### Exercise
Only the number is wanted: state how many lines of the data below contain the word "wizard".

---------- Supplied entries

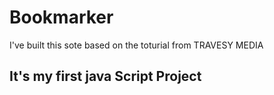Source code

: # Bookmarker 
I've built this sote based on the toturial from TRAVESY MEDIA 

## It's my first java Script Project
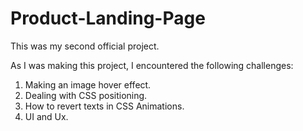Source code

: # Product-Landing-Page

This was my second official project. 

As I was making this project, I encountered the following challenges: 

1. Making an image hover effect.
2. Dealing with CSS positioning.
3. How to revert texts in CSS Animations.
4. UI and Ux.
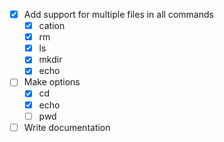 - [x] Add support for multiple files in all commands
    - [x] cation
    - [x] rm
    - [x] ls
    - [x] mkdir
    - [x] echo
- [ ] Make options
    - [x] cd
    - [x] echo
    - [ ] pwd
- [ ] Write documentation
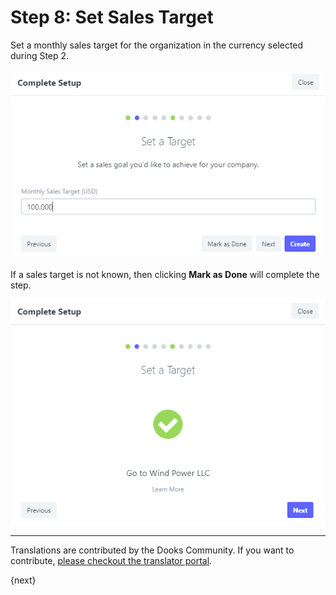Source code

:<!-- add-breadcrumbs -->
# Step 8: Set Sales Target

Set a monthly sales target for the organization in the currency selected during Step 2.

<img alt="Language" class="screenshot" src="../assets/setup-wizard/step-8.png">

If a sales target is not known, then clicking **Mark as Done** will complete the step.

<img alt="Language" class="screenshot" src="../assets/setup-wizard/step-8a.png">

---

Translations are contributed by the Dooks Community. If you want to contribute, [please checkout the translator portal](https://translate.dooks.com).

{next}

--------------------
---------- Supplied entries

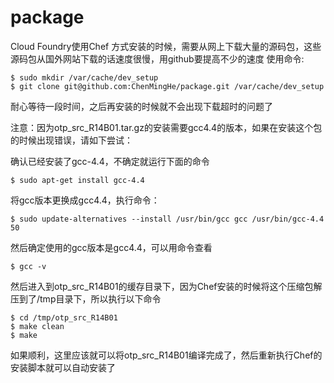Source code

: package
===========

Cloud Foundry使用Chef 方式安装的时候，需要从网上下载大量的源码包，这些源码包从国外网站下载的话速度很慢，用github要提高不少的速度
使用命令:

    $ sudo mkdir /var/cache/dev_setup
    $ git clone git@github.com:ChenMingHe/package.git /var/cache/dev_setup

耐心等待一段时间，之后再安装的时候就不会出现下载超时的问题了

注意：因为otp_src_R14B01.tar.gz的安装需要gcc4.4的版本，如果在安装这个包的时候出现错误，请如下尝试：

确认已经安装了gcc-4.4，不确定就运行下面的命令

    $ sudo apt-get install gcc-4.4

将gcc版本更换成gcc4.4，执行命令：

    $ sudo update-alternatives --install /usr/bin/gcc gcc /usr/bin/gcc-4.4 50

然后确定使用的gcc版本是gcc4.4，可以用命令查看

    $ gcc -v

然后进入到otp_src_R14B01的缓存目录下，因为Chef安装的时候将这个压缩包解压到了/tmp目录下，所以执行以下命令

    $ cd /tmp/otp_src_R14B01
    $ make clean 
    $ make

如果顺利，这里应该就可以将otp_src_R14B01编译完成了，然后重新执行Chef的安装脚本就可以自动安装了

--------------------

### Written response
2